X
Tech

Is success ruining open source?

Project leaders leave, taking their passion and code sense with them, yet the project moves on, led by whoever the boss has chosen. Isn't that the way the proprietary world works?
Written by Dana Blankenhorn, Inactive

Now that the open source movement is awash in cash, we should ask whether that cash is destroying it.

The charm of the cash-poor open source movement was you couldn't be fired. Everyone was a volunteer. You could take this code and fork it.

But with corporate-run communities like Sun's OpenJDK, even other corporations wonder if that's the case any more. Someone drives the bus, and everyone else (even Red Hat) becomes a passenger.

Red Hat's own brain drain also begs the question. Project leaders leave, taking their passion and code sense with them, yet the project moves on, led by whoever the boss has chosen.

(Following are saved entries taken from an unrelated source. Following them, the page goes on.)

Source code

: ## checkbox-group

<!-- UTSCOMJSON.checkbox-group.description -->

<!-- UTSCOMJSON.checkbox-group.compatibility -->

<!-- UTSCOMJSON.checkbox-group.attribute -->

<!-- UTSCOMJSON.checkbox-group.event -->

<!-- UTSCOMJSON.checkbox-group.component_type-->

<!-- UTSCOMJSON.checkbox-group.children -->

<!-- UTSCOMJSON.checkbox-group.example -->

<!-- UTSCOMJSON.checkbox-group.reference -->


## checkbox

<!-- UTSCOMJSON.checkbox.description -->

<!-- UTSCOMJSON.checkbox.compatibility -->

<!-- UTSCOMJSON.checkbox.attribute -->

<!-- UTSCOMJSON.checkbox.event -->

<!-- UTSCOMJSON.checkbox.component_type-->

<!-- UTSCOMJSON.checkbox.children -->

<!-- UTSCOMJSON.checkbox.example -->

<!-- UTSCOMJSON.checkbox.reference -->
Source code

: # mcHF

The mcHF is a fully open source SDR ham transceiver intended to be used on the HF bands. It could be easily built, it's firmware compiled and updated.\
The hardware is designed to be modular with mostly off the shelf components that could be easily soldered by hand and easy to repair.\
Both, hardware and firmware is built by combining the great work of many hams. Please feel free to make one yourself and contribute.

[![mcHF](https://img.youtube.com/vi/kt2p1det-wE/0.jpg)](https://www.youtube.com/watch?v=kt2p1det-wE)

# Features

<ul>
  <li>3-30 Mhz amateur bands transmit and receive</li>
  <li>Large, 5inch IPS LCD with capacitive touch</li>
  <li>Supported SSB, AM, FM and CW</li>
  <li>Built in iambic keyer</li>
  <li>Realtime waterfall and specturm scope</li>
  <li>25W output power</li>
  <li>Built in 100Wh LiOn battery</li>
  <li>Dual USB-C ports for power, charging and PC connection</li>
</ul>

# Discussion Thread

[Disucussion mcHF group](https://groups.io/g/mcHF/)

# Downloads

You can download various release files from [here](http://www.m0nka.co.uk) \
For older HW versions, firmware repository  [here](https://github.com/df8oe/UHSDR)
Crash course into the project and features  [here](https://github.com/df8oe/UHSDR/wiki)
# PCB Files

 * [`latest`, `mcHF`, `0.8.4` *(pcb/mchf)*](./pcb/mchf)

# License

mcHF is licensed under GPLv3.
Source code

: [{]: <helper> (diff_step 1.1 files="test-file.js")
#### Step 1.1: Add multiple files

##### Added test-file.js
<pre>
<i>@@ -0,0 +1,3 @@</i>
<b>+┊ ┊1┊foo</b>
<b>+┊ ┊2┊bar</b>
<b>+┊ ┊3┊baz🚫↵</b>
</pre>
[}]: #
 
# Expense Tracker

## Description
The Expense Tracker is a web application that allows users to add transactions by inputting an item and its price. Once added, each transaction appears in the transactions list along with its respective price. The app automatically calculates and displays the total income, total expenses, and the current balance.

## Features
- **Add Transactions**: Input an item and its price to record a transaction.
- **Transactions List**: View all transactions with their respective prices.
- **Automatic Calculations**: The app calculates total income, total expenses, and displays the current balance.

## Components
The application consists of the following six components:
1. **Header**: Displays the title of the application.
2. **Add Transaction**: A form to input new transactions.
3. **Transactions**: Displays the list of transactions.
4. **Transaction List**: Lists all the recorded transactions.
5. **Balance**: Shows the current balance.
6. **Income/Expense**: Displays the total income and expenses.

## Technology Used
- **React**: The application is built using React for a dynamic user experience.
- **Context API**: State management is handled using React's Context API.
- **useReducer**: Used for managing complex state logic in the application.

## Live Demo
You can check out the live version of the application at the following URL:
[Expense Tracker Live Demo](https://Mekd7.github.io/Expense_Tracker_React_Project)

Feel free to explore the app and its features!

Isn't that the way the proprietary world works?

Matt Asay today has great praise for soccer's Cesc Fabregas, whom he imagines as a great coder. But Fabregas, the scheme he plays, and his Arsenal teammates are all creatures of Arsene Wenger (above), a great executive, and the business risk-takers who built a new stadium to increase their profits.

The point is that while open source can reform business practices, making them more transparent, and placing new pressures on management to provide for workers and customers, it does not replace the business model.

What appears to be a revolution from the inside is only corporate evolution in action.